United States District Court, D. Nebraska

May 9, 2018

UNITED STATES OF AMERICA, Plaintiff,
v.
CHRISTOPHER H. FREEMONT, Defendant.

          FINDINGS AND RECOMMENDATION

          SUSAN M. BAZIS UNITED STATES MAGISTRATE JUDGE

         This matter is before the Court on Defendant's Motion to Suppress (Filing No. 44). An evidentiary hearing was held on April 5, 2018. A transcript of the proceedings was filed on April 17, 2018. (Filing No. 53.) A redacted transcript was filed on April 20, 2018. (Filing No. 57.) The motion is now ripe for disposition.

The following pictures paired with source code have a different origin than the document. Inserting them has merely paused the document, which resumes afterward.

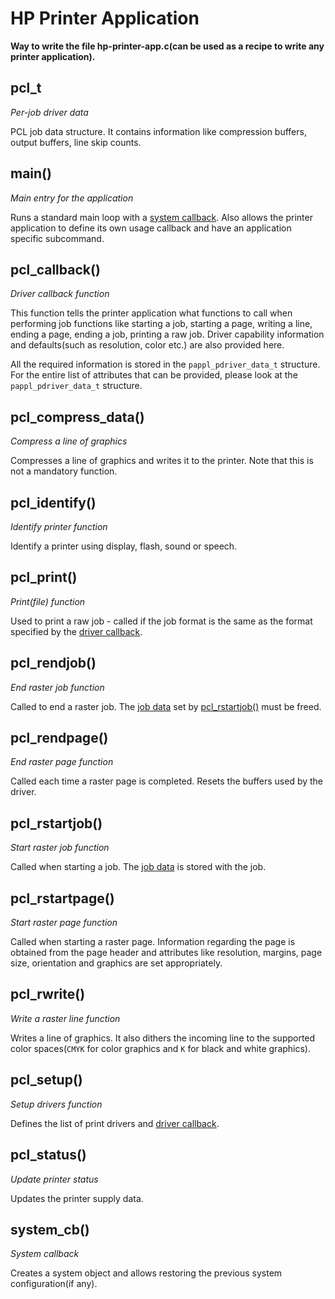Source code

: HP Printer Application
======================

**Way to write the file hp-printer-app.c(can be used as a recipe to write
any printer application).**

## pcl_t

*Per-job driver data*

PCL job data structure. It contains information like compression buffers,
output buffers, line skip counts.

## main()

*Main entry for the application*

Runs a standard main loop with a [system callback](#system_cb()). Also allows
the printer application to define its own usage callback and have an application
specific subcommand.

## pcl_callback()

*Driver callback function*

This function tells the printer application what functions to call when performing
job functions like starting a job, starting a page, writing a line, ending a page,
ending a job, printing a raw job. Driver capability information and defaults(such
as resolution, color etc.) are also provided here.

All the required information is stored in the `pappl_pdriver_data_t` structure. For
the entire list of attributes that can be provided, please look at the
`pappl_pdriver_data_t` structure.

## pcl_compress_data()

*Compress a line of graphics*

Compresses a line of graphics and writes it to the printer. Note that this is not a
mandatory function.

## pcl_identify()

*Identify printer function*

Identify a printer using display, flash, sound or speech.

## pcl_print()

*Print(file) function*

Used to print a raw job - called if the job format is the same as the format
specified by the [driver callback](#pcl_callback()).

## pcl_rendjob()

*End raster job function*

Called to end a raster job. The [job data](#pcl_t) set by
[pcl_rstartjob()](#pcl_rstartjob()) must be freed.

## pcl_rendpage()

*End raster page function*

Called each time a raster page is completed. Resets the buffers used by the driver. 

## pcl_rstartjob()

*Start raster job function*

Called when starting a job. The [job data](#pcl_t) is stored with the job.

## pcl_rstartpage()

*Start raster page function*

Called when starting a raster page. Information regarding the page is obtained
from the page header and attributes like resolution, margins, page size, orientation
and graphics are set appropriately.

## pcl_rwrite()

*Write a raster line function*

Writes a line of graphics. It also dithers the incoming line to the supported
color spaces(`CMYK` for color graphics and `K` for black and white graphics).

## pcl_setup()

*Setup drivers function*

Defines the list of print drivers and [driver callback](#pcl_callback()).

## pcl_status()

*Update printer status*

Updates the printer supply data.

## system_cb()

*System callback*

Creates a system object and allows restoring the previous system configuration(if any).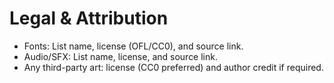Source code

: # Legal & Attribution
- Fonts: List name, license (OFL/CC0), and source link.
- Audio/SFX: List name, license, and source link.
- Any third-party art: license (CC0 preferred) and author credit if required.
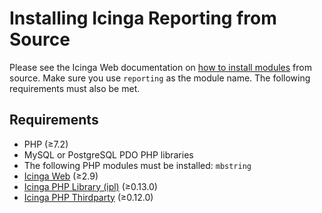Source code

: # Installing Icinga Reporting from Source

Please see the Icinga Web documentation on
[how to install modules](https://icinga.com/docs/icinga-web-2/latest/doc/08-Modules/#installation) from source.
Make sure you use `reporting` as the module name. The following requirements must also be met.

## Requirements

* PHP (≥7.2)
* MySQL or PostgreSQL PDO PHP libraries
* The following PHP modules must be installed: `mbstring`
* [Icinga Web](https://github.com/Icinga/icingaweb2) (≥2.9)
* [Icinga PHP Library (ipl)](https://github.com/Icinga/icinga-php-library) (≥0.13.0)
* [Icinga PHP Thirdparty](https://github.com/Icinga/icinga-php-thirdparty) (≥0.12.0)

<!-- {% include "02-Installation.md" %} -->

         Having considered the evidence presented and arguments made, the undersigned will recommend that the motion be denied.

         FACTS

         On May 5, 2017, L.R. reported to Omaha National Law Enforcement Services that Defendant had assaulted her. (Filing No. 44.) Based upon these allegations, Defendant was charged in Omaha Tribal Court with domestic abuse and aggravated assault. (TR. 15; Ex. 3.) On May 22, 2017, Defendant was arraigned by the tribal court, at which time Nate Merrick (“Mr. Merrick”) was appointed as Defendant's lay advocate.[1] (Ex. 4.) Mr. Merrick is not a lawyer, did not go to law school, and does not have a college degree. (TR. 9.) Defendant appeared in tribal court with Mr. Merrick on October 25, 2017. A jury trial was set for December 27, 2017.

         On October 1, 2017, FBI Special Agent Jeff Howard (“Agent Howard”) began investigating Defendant.[2] The investigation dealt with the alleged May 5, 2017 assault, as well as a September 26, 2017 report to the Nebraska abuse and neglect hotline pertaining to Defendant. Agent Howard testified that he first became aware of the allegations against Defendant on or about October 1, 2017, when Police Chief Ed Tyndall gave him the hotline report. (TR. 5.) The report included allegations by L.R. that Defendant had assaulted her, and that L.R. suspected Defendant was kidnapping children from Walthill. (TR. 5.) Agent Howard testified that Chief Tyndall did not tell him that Defendant had pending charges in tribal court based upon the alleged May 5, 2017 assault. (TR. 10.) Chief Tyndall did not indicate to Agent Howard that the tribe would be investigating the hotline report, nor did Chief Tyndall follow up with Agent Howard about the report. (TR. 11.)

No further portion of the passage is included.